The law, called the Dodd-Frank Wall Street Reform and Consumer Protection Act, places speculative position limits that would limit the size of the bets that speculators can make.

The excessive practice of oil speculation involves the buying of large sums of unused oil, which then produce the illusion that there is increased demand for oil, ultimately pushing up gas prices for average Americans.

Republicans and oil companies, however, have pointed to the presence of unrest in the Middle East, increased seasonal domestic demand, and increased international demand from China and India as the main causes for the observed increase in gas prices.

The Federal Trade Commission (FTC), which the Obama administration asked to investigate the causes of increased gas prices, found that prices are going up because of normal market forces.

In a letter reviewed by Dow Jones Newswires, the FTC’s investigation “determined that none of the complaints involved conduct that violated” FTC rules, reports the Wall Street Journal.

Democrats, including Bernie Sanders, and a group of 11 other senators who sent a letter to the chairman of the CFTC last month calling for increased enforcement, argue that the 133 percent rise in gas prices since 2008 cannot possibly be explained purely by these market forces.

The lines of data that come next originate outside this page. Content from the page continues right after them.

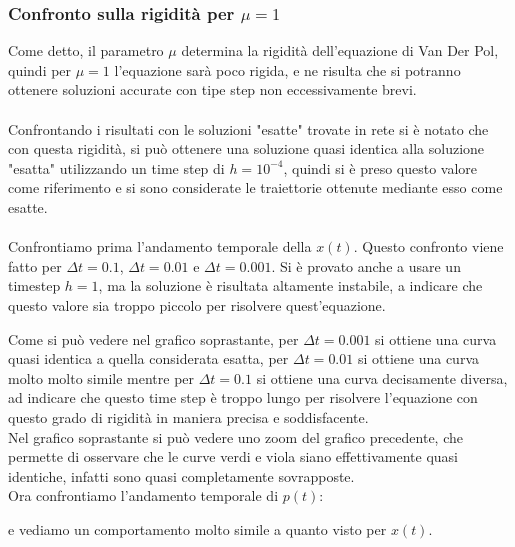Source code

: \documentclass[12pt]{article}
\begin{document}
\subsubsection{Confronto sulla rigidità per $\mu = 1$}
Come detto, il parametro $\mu$ determina la rigidità dell'equazione di Van Der Pol, quindi per $\mu = 1$ l'equazione sarà poco rigida, e ne risulta che si potranno ottenere soluzioni accurate con tipe step non eccessivamente brevi. \\ \\
Confrontando i risultati con le soluzioni "esatte" trovate in rete si è notato che con questa rigidità, si può ottenere una soluzione quasi identica alla soluzione "esatta" utilizzando un time step di $h = 10^{-4}$, quindi si è preso questo valore come riferimento e si sono considerate le traiettorie ottenute mediante esso come esatte. \\ \\
Confrontiamo prima l'andamento temporale della $x(t)$. Questo confronto viene fatto per $\Delta t = 0.1$, $\Delta t = 0.01$ e $\Delta t = 0.001$. Si è provato anche a usare un timestep $h=1$, ma la soluzione è risultata altamente instabile, a indicare che questo valore sia troppo piccolo per risolvere quest'equazione. 
\begin{figure}[H]
	\centering
	\scalebox{0.9}{}
\end{figure}
\begin{figure}[H]
	\centering
	
\end{figure}
Come si può vedere nel grafico soprastante, per $\Delta t = 0.001$ si ottiene una curva quasi identica a quella considerata esatta, per $\Delta t = 0.01$ si ottiene una curva molto molto simile mentre per $\Delta t = 0.1$ si ottiene una curva decisamente diversa, ad indicare che questo time step è troppo lungo per risolvere l'equazione con questo grado di rigidità in maniera precisa e soddisfacente. \\
Nel grafico soprastante si può vedere uno zoom del grafico precedente, che permette di osservare che le curve verdi e viola siano effettivamente quasi identiche, infatti sono quasi completamente sovrapposte. \\
Ora confrontiamo l'andamento temporale di $p(t)$: 
\begin{figure}[H]
	\centering
	
\end{figure}
e vediamo un comportamento molto simile a quanto visto per $x(t)$. 
\begin{figure}[H]
	\centering
	
\end{figure}
\end{document}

An article from the Nation published in March argues that several figures such as observers from George Soros, Hedge Fund manager Michael Masters, and former CFTC staffer and derivatives expert Michael Greenberg have pointed out that supply-and-demand principles cannot possibly account for the peak in gas prices.

Moreover, a 2006 report by the Committee on Homeland Security and Governmental Affairs in the Senate also confirmed, stating, “Speculation has contributed to rising U.S. energy prices, but gaps in available market data currently impede analysis of the specific amount of speculation, the commodity trades involved, the markets affected, and the extent of price impacts.”